Dataset entries:
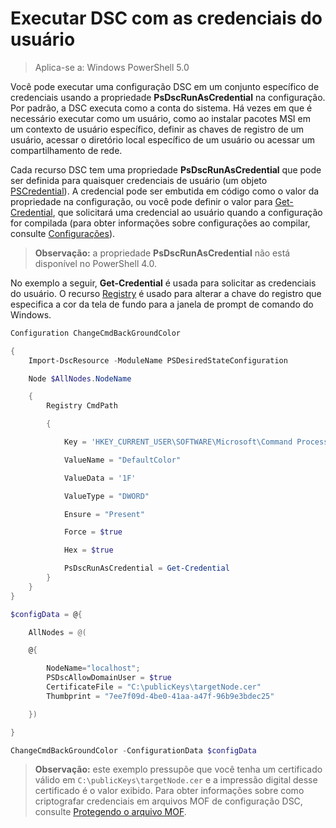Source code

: # Executar DSC com as credenciais do usuário 

> Aplica-se a: Windows PowerShell 5.0

Você pode executar uma configuração DSC em um conjunto específico de credenciais usando a propriedade **PsDscRunAsCredential** na configuração. Por padrão, a DSC executa
como a conta do sistema. Há vezes em que é necessário executar como um usuário, como ao instalar pacotes MSI em um contexto de usuário específico, definir as chaves de registro de um usuário,
acessar o diretório local específico de um usuário ou acessar um compartilhamento de rede.

Cada recurso DSC tem uma propriedade **PsDscRunAsCredential** que pode ser definida para quaisquer credenciais de usuário (um objeto [PSCredential](https://msdn.microsoft.com/en-us/library/ms572524(v=VS.85).aspx)).
A credencial pode ser embutida em código como o valor da propriedade na configuração, ou você pode definir o valor para [Get-Credential](https://technet.microsoft.com/en-us/library/hh849815.aspx),
que solicitará uma credencial ao usuário quando a configuração for compilada (para obter informações sobre configurações ao compilar, consulte [Configurações](configurations.md)).

>**Observação:** a propriedade **PsDscRunAsCredential** não está disponível no PowerShell 4.0.

No exemplo a seguir, **Get-Credential** é usada para solicitar as credenciais do usuário. O recurso [Registry](registryResource.md) é usado para alterar a chave do registro que especifica a cor da tela de fundo
para a janela de prompt de comando do Windows.

```powershell
Configuration ChangeCmdBackGroundColor    

{
    Import-DscResource -ModuleName PSDesiredStateConfiguration

    Node $AllNodes.NodeName

    {
        Registry CmdPath

        {

            Key = 'HKEY_CURRENT_USER\SOFTWARE\Microsoft\Command Processor'

            ValueName = "DefaultColor"

            ValueData = '1F'

            ValueType = "DWORD"

            Ensure = "Present"

            Force = $true

            Hex = $true

            PsDscRunAsCredential = Get-Credential
        }
    }                   
}

$configData = @{

    AllNodes = @(

    @{

        NodeName="localhost";
        PSDscAllowDomainUser = $true
        CertificateFile = "C:\publicKeys\targetNode.cer"
        Thumbprint = "7ee7f09d-4be0-41aa-a47f-96b9e3bdec25"

    })

}

ChangeCmdBackGroundColor -ConfigurationData $configData
```
>**Observação:** este exemplo pressupõe que você tenha um certificado válido em `C:\publicKeys\targetNode.cer` e a impressão digital desse certificado é o valor exibido.
>Para obter informações sobre como criptografar credenciais em arquivos MOF de configuração DSC, consulte [Protegendo o arquivo MOF](secureMOF.md). 



<!--HONumber=Mar16_HO2-->


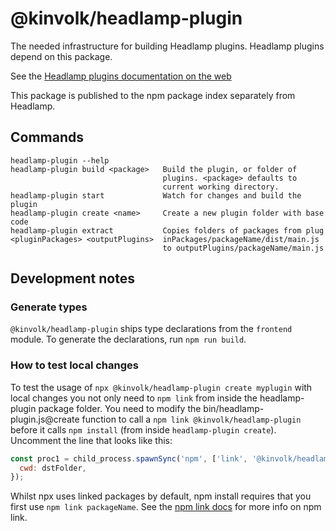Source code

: # @kinvolk/headlamp-plugin

The needed infrastructure for building Headlamp plugins.
Headlamp plugins depend on this package.

See the [Headlamp plugins documentation on the web](https://kinvolk.io/docs/headlamp/latest/development/plugins/)

This package is published to the npm package index separately from Headlamp.

## Commands

```
headlamp-plugin --help
headlamp-plugin build <package>   Build the plugin, or folder of
                                  plugins. <package> defaults to
                                  current working directory.
headlamp-plugin start             Watch for changes and build the plugin
headlamp-plugin create <name>     Create a new plugin folder with base code
headlamp-plugin extract           Copies folders of packages from plug
<pluginPackages> <outputPlugins>  inPackages/packageName/dist/main.js
                                  to outputPlugins/packageName/main.js
```

## Development notes

### Generate types

`@kinvolk/headlamp-plugin` ships type declarations from the `frontend` module.
To generate the declarations, run `npm run build`.

### How to test local changes

To test the usage of `npx @kinvolk/headlamp-plugin create myplugin` with
local changes you not only need to `npm link` from inside the headlamp-plugin
package folder. You need to modify the bin/headlamp-plugin.js@create
function to call a `npm link @kinvolk/headlamp-plugin` before it
calls `npm install` (from inside `headlamp-plugin create`).
Uncomment the line that looks like this:

```javascript
const proc1 = child_process.spawnSync('npm', ['link', '@kinvolk/headlamp-plugin'], {
  cwd: dstFolder,
});
```

Whilst npx uses linked packages by default, npm install requires that you first use
`npm link packageName`. See the [npm link docs](https://docs.npmjs.com/cli/v7/commands/npm-link) for more info on npm link.
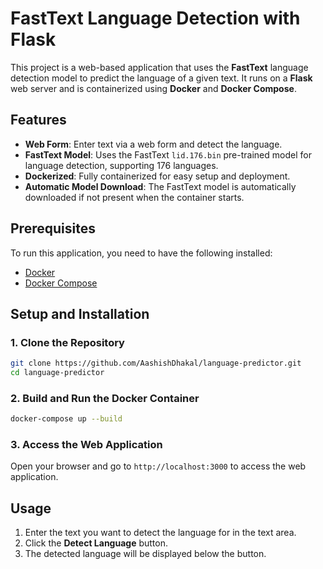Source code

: # FastText Language Detection with Flask

This project is a web-based application that uses the **FastText** language detection model to predict the language of a given text. It runs on a **Flask** web server and is containerized using **Docker** and **Docker Compose**.

## Features

- **Web Form**: Enter text via a web form and detect the language.
- **FastText Model**: Uses the FastText `lid.176.bin` pre-trained model for language detection, supporting 176 languages.
- **Dockerized**: Fully containerized for easy setup and deployment.
- **Automatic Model Download**: The FastText model is automatically downloaded if not present when the container starts.

## Prerequisites

To run this application, you need to have the following installed:

- [Docker](https://www.docker.com/get-started)
- [Docker Compose](https://docs.docker.com/compose/install/)

## Setup and Installation

### 1. Clone the Repository

```bash
git clone https://github.com/AashishDhakal/language-predictor.git
cd language-predictor
```

### 2. Build and Run the Docker Container

```bash
docker-compose up --build
```

### 3. Access the Web Application

Open your browser and go to `http://localhost:3000` to access the web application.

## Usage

1. Enter the text you want to detect the language for in the text area.
2. Click the **Detect Language** button.
3. The detected language will be displayed below the button.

[TASK INSTRUCTIONS] Copy nothing except the lines from the one holding "### 3. Access the Web Application" through the last line of the data above, and return them exactly.

[TASK SOLUTION]
### 3. Access the Web Application

Open your browser and go to `http://localhost:3000` to access the web application.

## Usage

1. Enter the text you want to detect the language for in the text area.
2. Click the **Detect Language** button.
3. The detected language will be displayed below the button.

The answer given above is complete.